• _What the task requires_:
With the pictures left out, repeat every entry that follows exactly.
◇ ◇ ◇ ◇ ◇
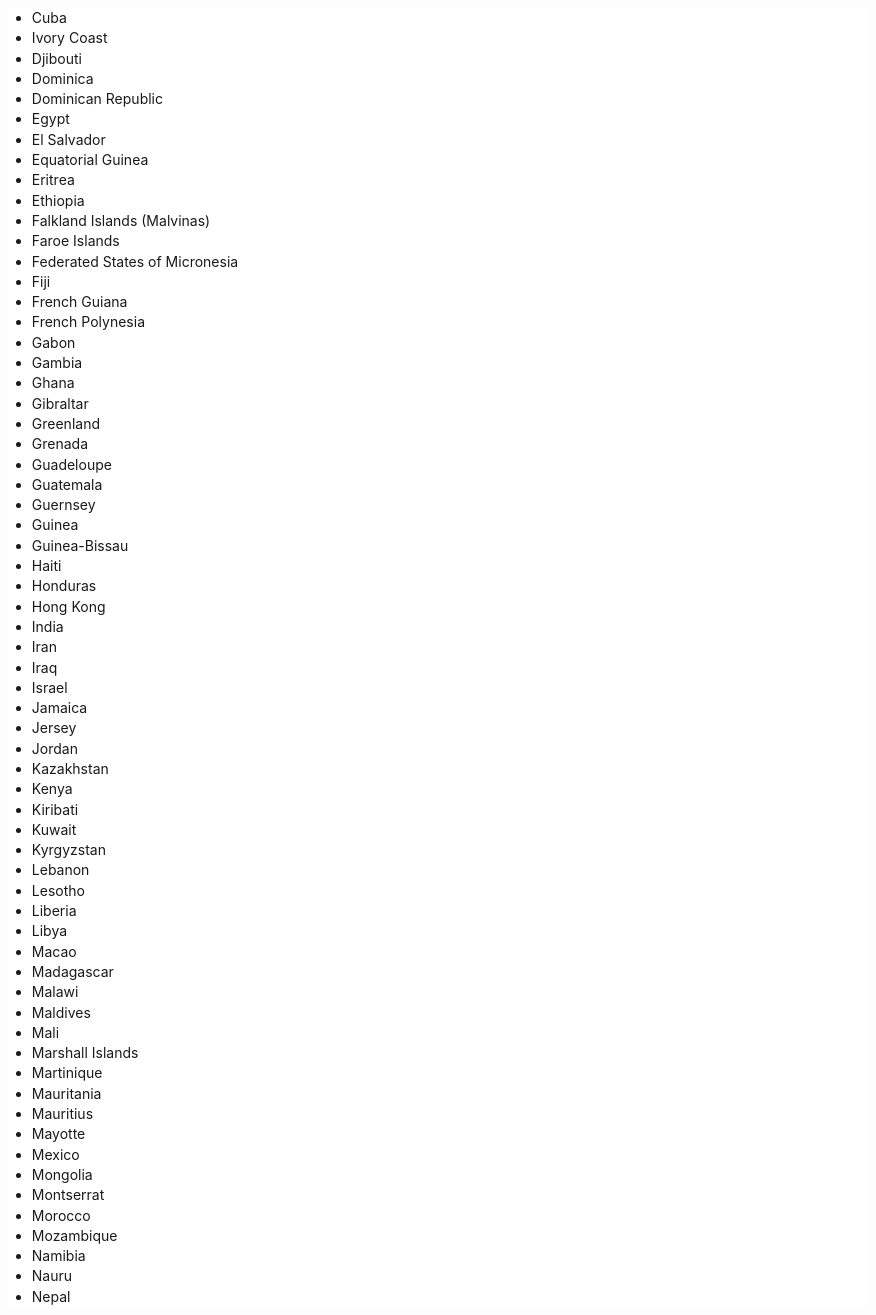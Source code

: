 *   Cuba
*   Ivory Coast
*   Djibouti
*   Dominica
*   Dominican Republic
*   Egypt
*   El Salvador
*   Equatorial Guinea
*   Eritrea
*   Ethiopia
*   Falkland Islands (Malvinas)
*   Faroe Islands
*   Federated States of Micronesia
*   Fiji
*   French Guiana
*   French Polynesia
*   Gabon
*   Gambia
*   Ghana
*   Gibraltar
*   Greenland
*   Grenada
*   Guadeloupe
*   Guatemala
*   Guernsey
*   Guinea
*   Guinea-Bissau
*   Haiti
*   Honduras
*   Hong Kong
*   India
*   Iran
*   Iraq
*   Israel
*   Jamaica
*   Jersey
*   Jordan
*   Kazakhstan
*   Kenya
*   Kiribati
*   Kuwait
*   Kyrgyzstan
*   Lebanon
*   Lesotho
*   Liberia
*   Libya
*   Macao
*   Madagascar
*   Malawi
*   Maldives
*   Mali
*   Marshall Islands
*   Martinique
*   Mauritania
*   Mauritius
*   Mayotte
*   Mexico
*   Mongolia
*   Montserrat
*   Morocco
*   Mozambique
*   Namibia
*   Nauru
*   Nepal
◇ ◇ ◇ ◇ ◇
• _Answer section_:
Source code

: *   Cuba
*   Ivory Coast
*   Djibouti
*   Dominica
*   Dominican Republic
*   Egypt
*   El Salvador
*   Equatorial Guinea
*   Eritrea
*   Ethiopia
*   Falkland Islands (Malvinas)
*   Faroe Islands
*   Federated States of Micronesia
*   Fiji
*   French Guiana
*   French Polynesia
*   Gabon
*   Gambia
*   Ghana
*   Gibraltar
*   Greenland
*   Grenada
*   Guadeloupe
*   Guatemala
*   Guernsey
*   Guinea
*   Guinea-Bissau
*   Haiti
*   Honduras
*   Hong Kong
*   India
*   Iran
*   Iraq
*   Israel
*   Jamaica
*   Jersey
*   Jordan
*   Kazakhstan
*   Kenya
*   Kiribati
*   Kuwait
*   Kyrgyzstan
*   Lebanon
*   Lesotho
*   Liberia
*   Libya
*   Macao
*   Madagascar
*   Malawi
*   Maldives
*   Mali
*   Marshall Islands
*   Martinique
*   Mauritania
*   Mauritius
*   Mayotte
*   Mexico
*   Mongolia
*   Montserrat
*   Morocco
*   Mozambique
*   Namibia
*   Nauru
*   Nepal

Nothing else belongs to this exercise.